The virtual environment is created, activated, and tested using:
.. code:: shell
sudo apt install python3-venv
cd ~/
python3 -m venv venv
source venv/bin/activate
which python3
The last command should output something like ``~/venv/bin/python3`` as
the path to the ``python3`` binary used in the virtual environment.
The next step is to clone the OnionPerf repository and install its
requirements:
.. code:: shell
git clone https://git.torproject.org/onionperf.git
pip3 install --no-cache -r onionperf/requirements.txt
The final step is to install OnionPerf and print out the usage
information to see if the installation was successful:
.. code:: shell
cd onionperf/
python3 setup.py install
cd ~/
onionperf --help
The virtual environment is deactivated with the following command:
.. code:: shell
deactivate
However, in order to perform measurements or analyses, the virtual
environment needs to be activated first.
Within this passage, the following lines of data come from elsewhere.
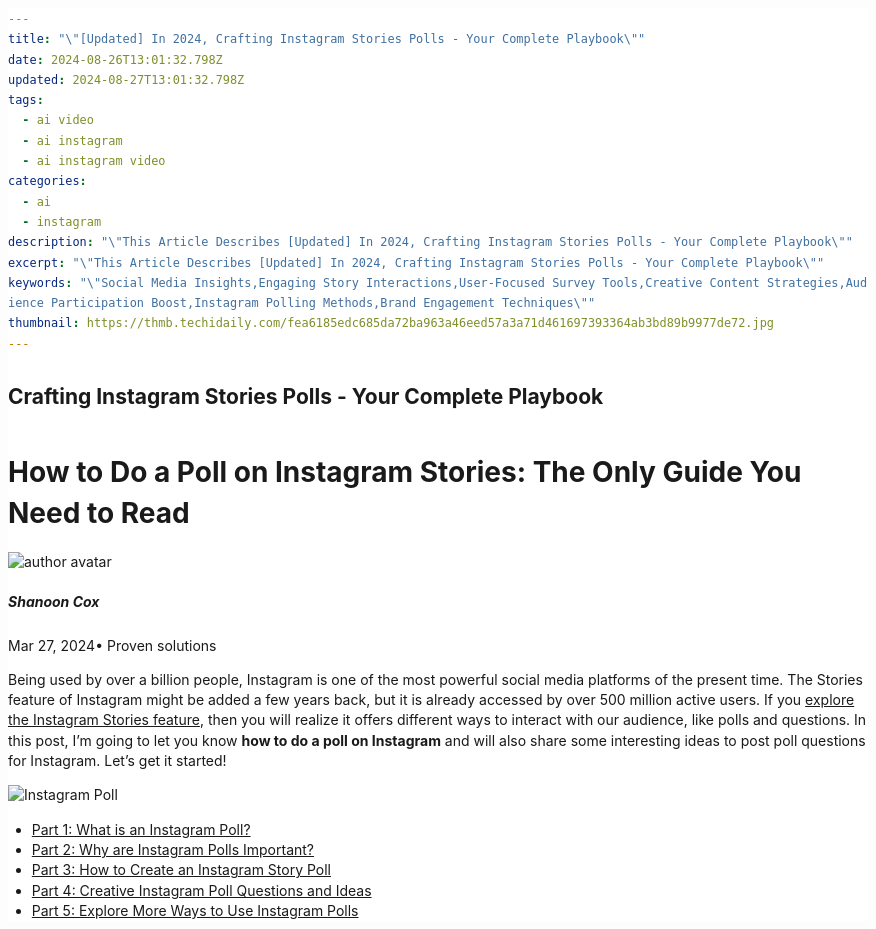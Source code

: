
 ```yaml
---
title: "\"[Updated] In 2024, Crafting Instagram Stories Polls - Your Complete Playbook\""
date: 2024-08-26T13:01:32.798Z
updated: 2024-08-27T13:01:32.798Z
tags:
  - ai video
  - ai instagram
  - ai instagram video
categories:
  - ai
  - instagram
description: "\"This Article Describes [Updated] In 2024, Crafting Instagram Stories Polls - Your Complete Playbook\""
excerpt: "\"This Article Describes [Updated] In 2024, Crafting Instagram Stories Polls - Your Complete Playbook\""
keywords: "\"Social Media Insights,Engaging Story Interactions,User-Focused Survey Tools,Creative Content Strategies,Audience Participation Boost,Instagram Polling Methods,Brand Engagement Techniques\""
thumbnail: https://thmb.techidaily.com/fea6185edc685da72ba963a46eed57a3a71d461697393364ab3bd89b9977de72.jpg
---
```


## Crafting Instagram Stories Polls - Your Complete Playbook

# How to Do a Poll on Instagram Stories: The Only Guide You Need to Read

![author avatar](https://images.wondershare.com/filmora/article-images/shannon-cox.jpg)

##### Shanoon Cox

 Mar 27, 2024• Proven solutions

Being used by over a billion people, Instagram is one of the most powerful social media platforms of the present time. The Stories feature of Instagram might be added a few years back, but it is already accessed by over 500 million active users. If you [explore the Instagram Stories feature](https://tools.techidaily.com/wondershare/filmora/download/), then you will realize it offers different ways to interact with our audience, like polls and questions. In this post, I’m going to let you know **how to do a poll on Instagram** and will also share some interesting ideas to post poll questions for Instagram. Let’s get it started!

![Instagram Poll](https://images.wondershare.com/filmora/article-images/instagram-poll.jpg)

* [Part 1: What is an Instagram Poll?](#part1)
* [Part 2: Why are Instagram Polls Important?](#part2)
* [Part 3: How to Create an Instagram Story Poll](#part3)
* [Part 4: Creative Instagram Poll Questions and Ideas](#part4)
* [Part 5: Explore More Ways to Use Instagram Polls](#part5)
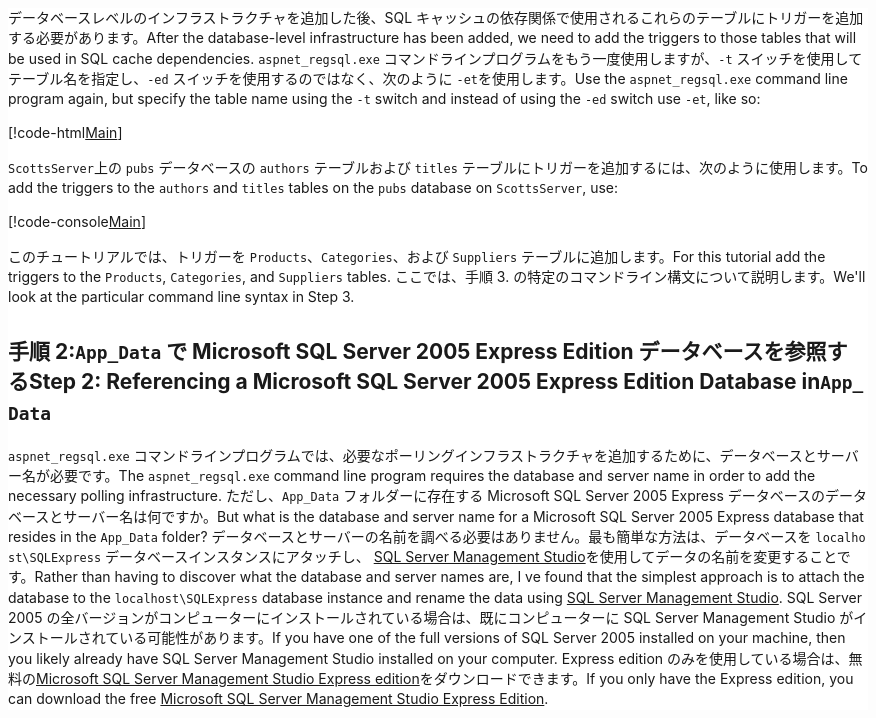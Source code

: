 <span data-ttu-id="30ee1-151">データベースレベルのインフラストラクチャを追加した後、SQL キャッシュの依存関係で使用されるこれらのテーブルにトリガーを追加する必要があります。</span><span class="sxs-lookup"><span data-stu-id="30ee1-151">After the database-level infrastructure has been added, we need to add the triggers to those tables that will be used in SQL cache dependencies.</span></span> <span data-ttu-id="30ee1-152">`aspnet_regsql.exe` コマンドラインプログラムをもう一度使用しますが、`-t` スイッチを使用してテーブル名を指定し、`-ed` スイッチを使用するのではなく、次のように `-et`を使用します。</span><span class="sxs-lookup"><span data-stu-id="30ee1-152">Use the `aspnet_regsql.exe` command line program again, but specify the table name using the `-t` switch and instead of using the `-ed` switch use `-et`, like so:</span></span>

[!code-html[Main](using-sql-cache-dependencies-cs/samples/sample3.html)]

<span data-ttu-id="30ee1-153">`ScottsServer`上の `pubs` データベースの `authors` テーブルおよび `titles` テーブルにトリガーを追加するには、次のように使用します。</span><span class="sxs-lookup"><span data-stu-id="30ee1-153">To add the triggers to the `authors` and `titles` tables on the `pubs` database on `ScottsServer`, use:</span></span>

[!code-console[Main](using-sql-cache-dependencies-cs/samples/sample4.cmd)]

<span data-ttu-id="30ee1-154">このチュートリアルでは、トリガーを `Products`、`Categories`、および `Suppliers` テーブルに追加します。</span><span class="sxs-lookup"><span data-stu-id="30ee1-154">For this tutorial add the triggers to the `Products`, `Categories`, and `Suppliers` tables.</span></span> <span data-ttu-id="30ee1-155">ここでは、手順 3. の特定のコマンドライン構文について説明します。</span><span class="sxs-lookup"><span data-stu-id="30ee1-155">We'll look at the particular command line syntax in Step 3.</span></span>

## <a name="step-2-referencing-a-microsoft-sql-server-2005-express-edition-database-inapp_data"></a><span data-ttu-id="30ee1-156">手順 2:`App_Data` で Microsoft SQL Server 2005 Express Edition データベースを参照する</span><span class="sxs-lookup"><span data-stu-id="30ee1-156">Step 2: Referencing a Microsoft SQL Server 2005 Express Edition Database in`App_Data`</span></span>

<span data-ttu-id="30ee1-157">`aspnet_regsql.exe` コマンドラインプログラムでは、必要なポーリングインフラストラクチャを追加するために、データベースとサーバー名が必要です。</span><span class="sxs-lookup"><span data-stu-id="30ee1-157">The `aspnet_regsql.exe` command line program requires the database and server name in order to add the necessary polling infrastructure.</span></span> <span data-ttu-id="30ee1-158">ただし、`App_Data` フォルダーに存在する Microsoft SQL Server 2005 Express データベースのデータベースとサーバー名は何ですか。</span><span class="sxs-lookup"><span data-stu-id="30ee1-158">But what is the database and server name for a Microsoft SQL Server 2005 Express database that resides in the `App_Data` folder?</span></span> <span data-ttu-id="30ee1-159">データベースとサーバーの名前を調べる必要はありません。最も簡単な方法は、データベースを `localhost\SQLExpress` データベースインスタンスにアタッチし、 [SQL Server Management Studio](https://msdn.microsoft.com/library/ms174173.aspx)を使用してデータの名前を変更することです。</span><span class="sxs-lookup"><span data-stu-id="30ee1-159">Rather than having to discover what the database and server names are, I ve found that the simplest approach is to attach the database to the `localhost\SQLExpress` database instance and rename the data using [SQL Server Management Studio](https://msdn.microsoft.com/library/ms174173.aspx).</span></span> <span data-ttu-id="30ee1-160">SQL Server 2005 の全バージョンがコンピューターにインストールされている場合は、既にコンピューターに SQL Server Management Studio がインストールされている可能性があります。</span><span class="sxs-lookup"><span data-stu-id="30ee1-160">If you have one of the full versions of SQL Server 2005 installed on your machine, then you likely already have SQL Server Management Studio installed on your computer.</span></span> <span data-ttu-id="30ee1-161">Express edition のみを使用している場合は、無料の[Microsoft SQL Server Management Studio Express edition](https://www.microsoft.com/downloads/details.aspx?displaylang=en&amp;FamilyID=C243A5AE-4BD1-4E3D-94B8-5A0F62BF7796)をダウンロードできます。</span><span class="sxs-lookup"><span data-stu-id="30ee1-161">If you only have the Express edition, you can download the free [Microsoft SQL Server Management Studio Express Edition](https://www.microsoft.com/downloads/details.aspx?displaylang=en&amp;FamilyID=C243A5AE-4BD1-4E3D-94B8-5A0F62BF7796).</span></span>
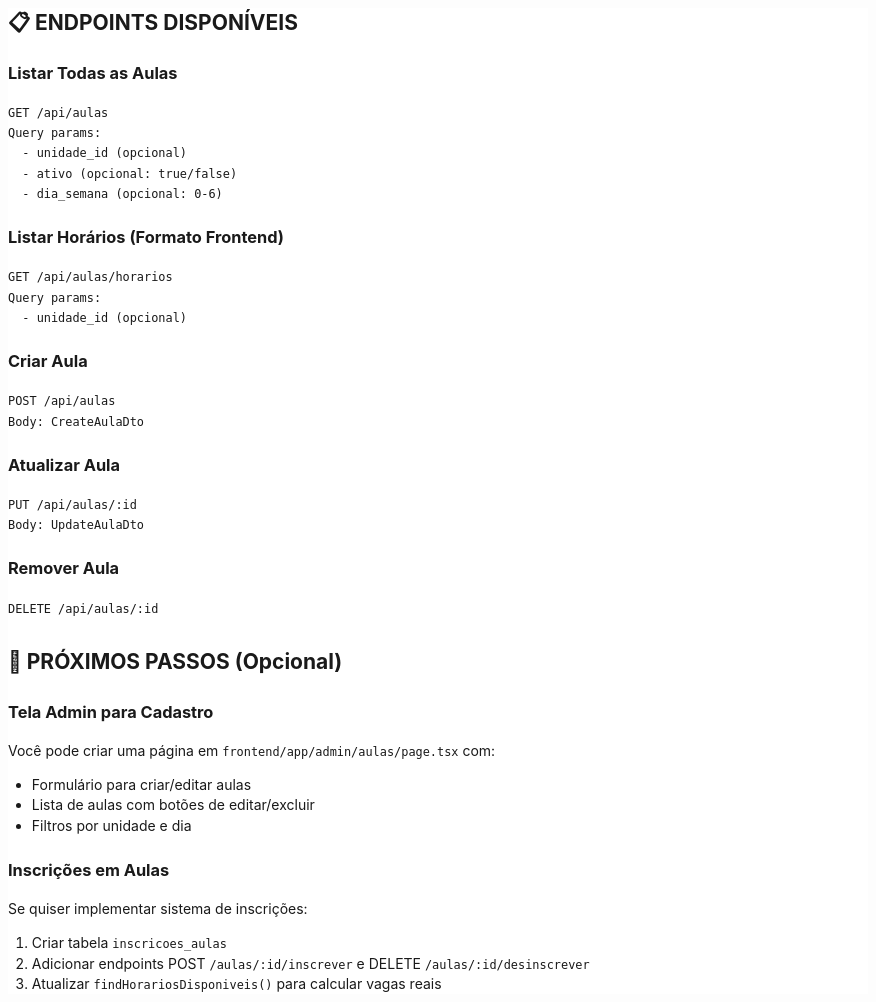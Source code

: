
 ```sql
```

## 📋 ENDPOINTS DISPONÍVEIS

### Listar Todas as Aulas
```
GET /api/aulas
Query params:
  - unidade_id (opcional)
  - ativo (opcional: true/false)
  - dia_semana (opcional: 0-6)
```

### Listar Horários (Formato Frontend)
```
GET /api/aulas/horarios
Query params:
  - unidade_id (opcional)
```

### Criar Aula
```
POST /api/aulas
Body: CreateAulaDto
```

### Atualizar Aula
```
PUT /api/aulas/:id
Body: UpdateAulaDto
```

### Remover Aula
```
DELETE /api/aulas/:id
```

## 🔧 PRÓXIMOS PASSOS (Opcional)

### Tela Admin para Cadastro

Você pode criar uma página em `frontend/app/admin/aulas/page.tsx` com:
- Formulário para criar/editar aulas
- Lista de aulas com botões de editar/excluir
- Filtros por unidade e dia

### Inscrições em Aulas

Se quiser implementar sistema de inscrições:
1. Criar tabela `inscricoes_aulas`
2. Adicionar endpoints POST `/aulas/:id/inscrever` e DELETE `/aulas/:id/desinscrever`
3. Atualizar `findHorariosDisponiveis()` para calcular vagas reais
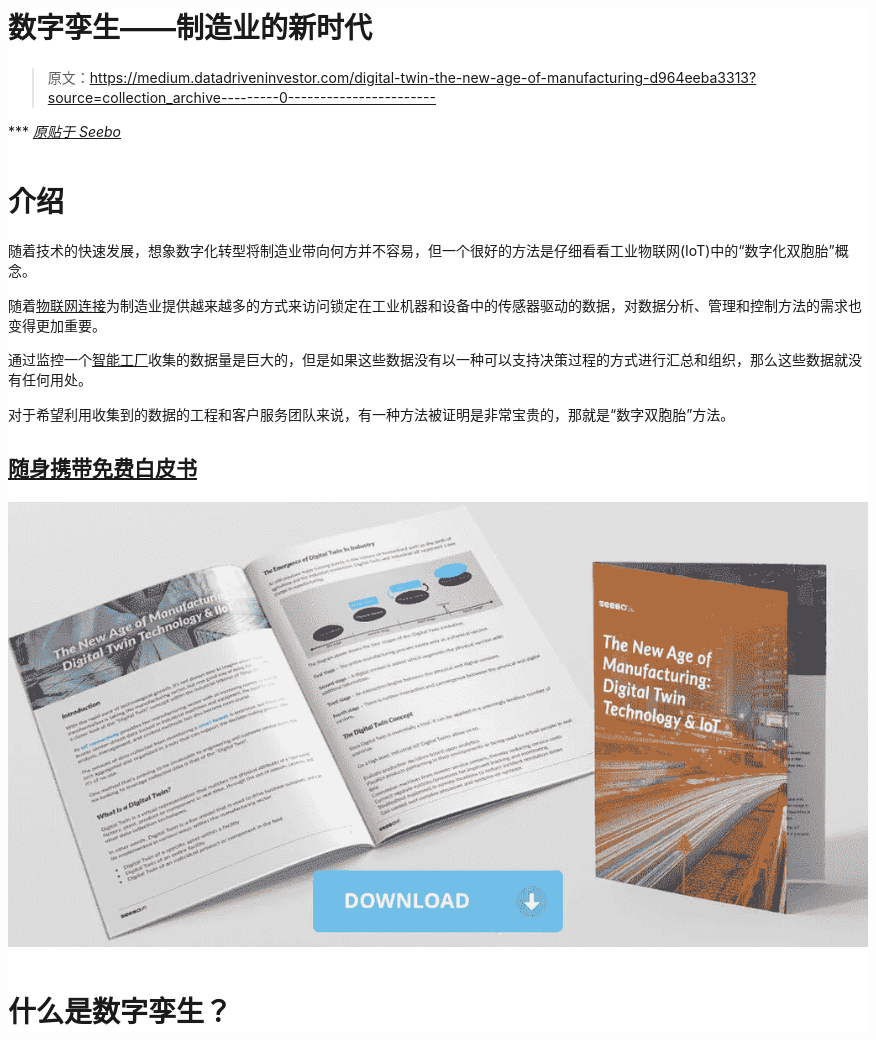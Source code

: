 # 数字孪生——制造业的新时代

> 原文：<https://medium.datadriveninvestor.com/digital-twin-the-new-age-of-manufacturing-d964eeba3313?source=collection_archive---------0----------------------->

*** [*原贴于 Seebo*](https://www.seebo.com/digital-twin-technology/)

# 介绍

随着技术的快速发展，想象数字化转型将制造业带向何方并不容易，但一个很好的方法是仔细看看工业物联网(IoT)中的“数字化双胞胎”概念。

随着[物联网连接](https://www.seebo.com/iot-connectivity/)为制造业提供越来越多的方式来访问锁定在工业机器和设备中的传感器驱动的数据，对数据分析、管理和控制方法的需求也变得更加重要。

通过监控一个[智能工厂](https://blog.seebo.com/guide-to-factory-4-0/)收集的数据量是巨大的，但是如果这些数据没有以一种可以支持决策过程的方式进行汇总和组织，那么这些数据就没有任何用处。

对于希望利用收集到的数据的工程和客户服务团队来说，有一种方法被证明是非常宝贵的，那就是“数字双胞胎”方法。

## [随身携带免费白皮书](https://iot.seebo.com/digital-twin-wp?utm_campaign=Cornerstone%20-%20PDF&utm_source=Digital-Twin-Cornerstone&utm_medium=PDF%20CTA)

![](img/560ee3dd23e9fa273ea41e2b728ad027.png)

# 什么是数字孪生？
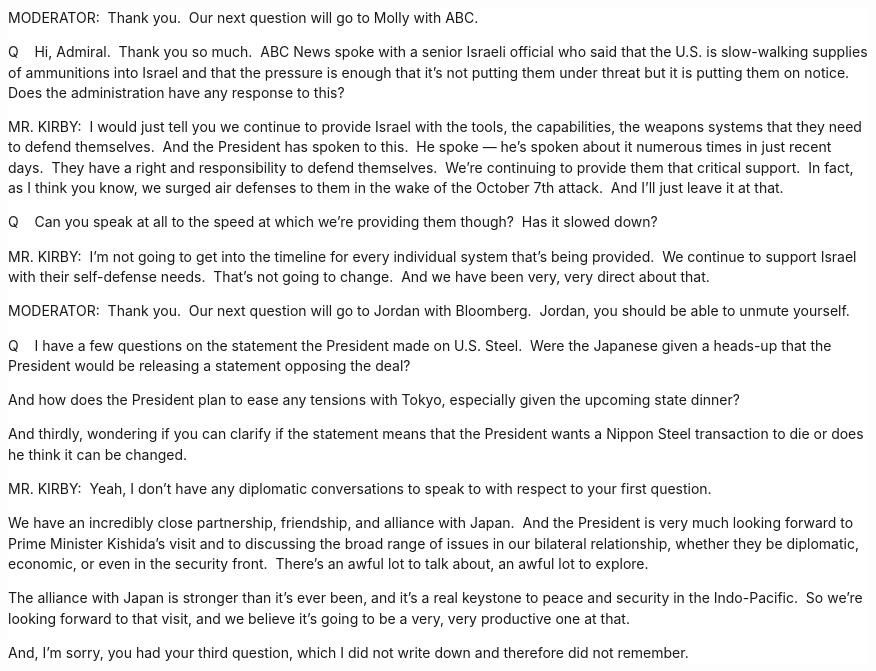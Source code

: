 MODERATOR:  Thank you.  Our next question will go to Molly with ABC.

Q    Hi, Admiral.  Thank you so much.  ABC News spoke with a senior
Israeli official who said that the U.S. is slow-walking supplies of
ammunitions into Israel and that the pressure is enough that it’s not
putting them under threat but it is putting them on notice.  Does the
administration have any response to this?

MR. KIRBY:  I would just tell you we continue to provide Israel with the
tools, the capabilities, the weapons systems that they need to defend
themselves.  And the President has spoken to this.  He spoke — he’s
spoken about it numerous times in just recent days.  They have a right
and responsibility to defend themselves.  We’re continuing to provide
them that critical support.  In fact, as I think you know, we surged air
defenses to them in the wake of the October 7th attack.  And I’ll just
leave it at that.

Q    Can you speak at all to the speed at which we’re providing them
though?  Has it slowed down?

MR. KIRBY:  I’m not going to get into the timeline for every individual
system that’s being provided.  We continue to support Israel with their
self-defense needs.  That’s not going to change.  And we have been very,
very direct about that.

MODERATOR:  Thank you.  Our next question will go to Jordan with
Bloomberg.  Jordan, you should be able to unmute yourself.

Q    I have a few questions on the statement the President made on U.S.
Steel.  Were the Japanese given a heads-up that the President would be
releasing a statement opposing the deal? 

And how does the President plan to ease any tensions with Tokyo,
especially given the upcoming state dinner? 

And thirdly, wondering if you can clarify if the statement means that
the President wants a Nippon Steel transaction to die or does he think
it can be changed.

MR. KIRBY:  Yeah, I don’t have any diplomatic conversations to speak to
with respect to your first question. 

We have an incredibly close partnership, friendship, and alliance with
Japan.  And the President is very much looking forward to Prime Minister
Kishida’s visit and to discussing the broad range of issues in our
bilateral relationship, whether they be diplomatic, economic, or even in
the security front.  There’s an awful lot to talk about, an awful lot to
explore. 

The alliance with Japan is stronger than it’s ever been, and it’s a real
keystone to peace and security in the Indo-Pacific.  So we’re looking
forward to that visit, and we believe it’s going to be a very, very
productive one at that. 

And, I’m sorry, you had your third question, which I did not write down
and therefore did not remember.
This will ensure all the paths
are found.
If needed, unit tests are run with the following command:
.. code:: shell
cd ~/onionperf/
python3 -m nose --with-coverage --cover-package=onionperf
Measurement
-----------
Performing measurements with OnionPerf is done by starting an
``onionperf`` process that itself starts several other processes and
keeps running until it is interrupted by the user. During this time it
performs new measurements every 5 minutes and logs measurement results
to files.
Ideally, OnionPerf is run detached from the terminal session using tmux,
systemd, or similar, except for the most simple test runs. The specifics
for using these tools are not covered in this document.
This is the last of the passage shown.